* [WHAT TO PRODUCE]:
Transcribe the following entries word for word; no picture is to appear in the copy.

* [INPUT DATA]:
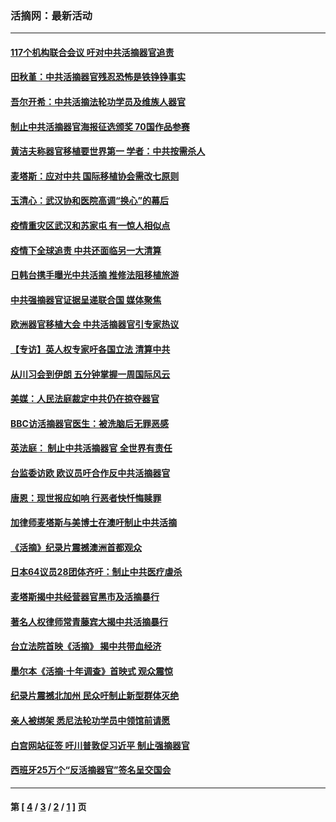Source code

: ### 活摘网：最新活动
---
#### [117个机构联合会议 吁对中共活摘器官追责](../../pages/nf5883/n12775087.md?06010430) 
#### [田秋堇：中共活摘器官残忍恐怖是铁铮铮事实](../../pages/nf5883/n12702148.md?06010430) 
#### [吾尔开希：中共活摘法轮功学员及维族人器官](../../pages/nf5883/n12693197.md?06010430) 
#### [制止中共活摘器官海报征选颁奖 70国作品参赛](../../pages/nf5883/n12692050.md?06010430) 
#### [黄洁夫称器官移植要世界第一 学者：中共按需杀人](../../pages/nf5883/n12572329.md?06010430) 
#### [麦塔斯：应对中共 国际移植协会需改七原则](../../pages/nf5883/n12514711.md?06010430) 
#### [玉清心：武汉协和医院高调“换心”的幕后](../../pages/nf5883/n12298730.md?06010430) 
#### [疫情重灾区武汉和苏家屯 有一惊人相似点](../../pages/nf5883/n12150824.md?06010430) 
#### [疫情下全球追责 中共还面临另一大清算](../../pages/nf5883/n12070397.md?06010430) 
#### [日韩台携手曝光中共活摘 推修法阻移植旅游](../../pages/nf5883/n11712046.md?06010430) 
#### [中共强摘器官证据呈递联合国 媒体聚焦](../../pages/nf5883/n11546426.md?06010430) 
#### [欧洲器官移植大会 中共活摘器官引专家热议](../../pages/nf5883/n11539095.md?06010430) 
#### [【专访】英人权专家吁各国立法 清算中共](../../pages/nf5883/n11367315.md?06010430) 
#### [从川习会到伊朗 五分钟掌握一周国际风云](../../pages/nf5883/n11338520.md?06010430) 
#### [美媒：人民法庭裁定中共仍在掠夺器官](../../pages/nf5883/n11334897.md?06010430) 
#### [BBC访活摘器官医生：被洗脑后无罪恶感](../../pages/nf5883/n11335935.md?06010430) 
#### [英法庭： 制止中共活摘器官 全世界有责任](../../pages/nf5883/n11330691.md?06010430) 
#### [台监委访欧 欧议员吁合作反中共活摘器官](../../pages/nf5883/n11109190.md?06010430) 
#### [唐恩：现世报应如响 行恶者快忏悔赎罪](../../pages/nf5883/n11104016.md?06010430) 
#### [加律师麦塔斯与美博士在澳吁制止中共活摘](../../pages/nf5883/n10724764.md?06010430) 
#### [《活摘》纪录片震撼澳洲首都观众](../../pages/nf5883/n10722747.md?06010430) 
#### [日本64议员28团体齐吁：制止中共医疗虐杀](../../pages/nf5883/n10587757.md?06010430) 
#### [麦塔斯揭中共经营器官黑市及活摘暴行](../../pages/nf5883/n10442407.md?06010430) 
#### [著名人权律师常青藤宾大揭中共活摘暴行](../../pages/nf5883/n10318181.md?06010430) 
#### [台立法院首映《活摘》 揭中共带血经济](../../pages/nf5883/n9938847.md?06010430) 
#### [墨尔本《活摘·十年调查》首映式 观众震惊](../../pages/nf5883/n9522572.md?06010430) 
#### [纪录片震撼北加州 民众吁制止新型群体灭绝](../../pages/nf5883/n9188314.md?06010430) 
#### [亲人被绑架 悉尼法轮功学员中领馆前请愿](../../pages/nf5883/n9056753.md?06010430) 
#### [白宫网站征签 吁川普敦促习近平 制止强摘器官](../../pages/nf5883/n9009661.md?06010430) 
#### [西班牙25万个“反活摘器官”签名呈交国会](../../pages/nf5883/n8846163.md?06010430) 

---
#### 第 [ [4](./4.md?06010430) / [3](./3.md?06010430) / [2](./2.md?06010430) / [1](./1.md?06010430) ] 页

* [RESULT FOR THIS TASK]:
Source code

: ### 活摘网：最新活动
---
#### [117个机构联合会议 吁对中共活摘器官追责](../../pages/nf5883/n12775087.md?06010430) 
#### [田秋堇：中共活摘器官残忍恐怖是铁铮铮事实](../../pages/nf5883/n12702148.md?06010430) 
#### [吾尔开希：中共活摘法轮功学员及维族人器官](../../pages/nf5883/n12693197.md?06010430) 
#### [制止中共活摘器官海报征选颁奖 70国作品参赛](../../pages/nf5883/n12692050.md?06010430) 
#### [黄洁夫称器官移植要世界第一 学者：中共按需杀人](../../pages/nf5883/n12572329.md?06010430) 
#### [麦塔斯：应对中共 国际移植协会需改七原则](../../pages/nf5883/n12514711.md?06010430) 
#### [玉清心：武汉协和医院高调“换心”的幕后](../../pages/nf5883/n12298730.md?06010430) 
#### [疫情重灾区武汉和苏家屯 有一惊人相似点](../../pages/nf5883/n12150824.md?06010430) 
#### [疫情下全球追责 中共还面临另一大清算](../../pages/nf5883/n12070397.md?06010430) 
#### [日韩台携手曝光中共活摘 推修法阻移植旅游](../../pages/nf5883/n11712046.md?06010430) 
#### [中共强摘器官证据呈递联合国 媒体聚焦](../../pages/nf5883/n11546426.md?06010430) 
#### [欧洲器官移植大会 中共活摘器官引专家热议](../../pages/nf5883/n11539095.md?06010430) 
#### [【专访】英人权专家吁各国立法 清算中共](../../pages/nf5883/n11367315.md?06010430) 
#### [从川习会到伊朗 五分钟掌握一周国际风云](../../pages/nf5883/n11338520.md?06010430) 
#### [美媒：人民法庭裁定中共仍在掠夺器官](../../pages/nf5883/n11334897.md?06010430) 
#### [BBC访活摘器官医生：被洗脑后无罪恶感](../../pages/nf5883/n11335935.md?06010430) 
#### [英法庭： 制止中共活摘器官 全世界有责任](../../pages/nf5883/n11330691.md?06010430) 
#### [台监委访欧 欧议员吁合作反中共活摘器官](../../pages/nf5883/n11109190.md?06010430) 
#### [唐恩：现世报应如响 行恶者快忏悔赎罪](../../pages/nf5883/n11104016.md?06010430) 
#### [加律师麦塔斯与美博士在澳吁制止中共活摘](../../pages/nf5883/n10724764.md?06010430) 
#### [《活摘》纪录片震撼澳洲首都观众](../../pages/nf5883/n10722747.md?06010430) 
#### [日本64议员28团体齐吁：制止中共医疗虐杀](../../pages/nf5883/n10587757.md?06010430) 
#### [麦塔斯揭中共经营器官黑市及活摘暴行](../../pages/nf5883/n10442407.md?06010430) 
#### [著名人权律师常青藤宾大揭中共活摘暴行](../../pages/nf5883/n10318181.md?06010430) 
#### [台立法院首映《活摘》 揭中共带血经济](../../pages/nf5883/n9938847.md?06010430) 
#### [墨尔本《活摘·十年调查》首映式 观众震惊](../../pages/nf5883/n9522572.md?06010430) 
#### [纪录片震撼北加州 民众吁制止新型群体灭绝](../../pages/nf5883/n9188314.md?06010430) 
#### [亲人被绑架 悉尼法轮功学员中领馆前请愿](../../pages/nf5883/n9056753.md?06010430) 
#### [白宫网站征签 吁川普敦促习近平 制止强摘器官](../../pages/nf5883/n9009661.md?06010430) 
#### [西班牙25万个“反活摘器官”签名呈交国会](../../pages/nf5883/n8846163.md?06010430) 

---
#### 第 [ [4](./4.md?06010430) / [3](./3.md?06010430) / [2](./2.md?06010430) / [1](./1.md?06010430) ] 页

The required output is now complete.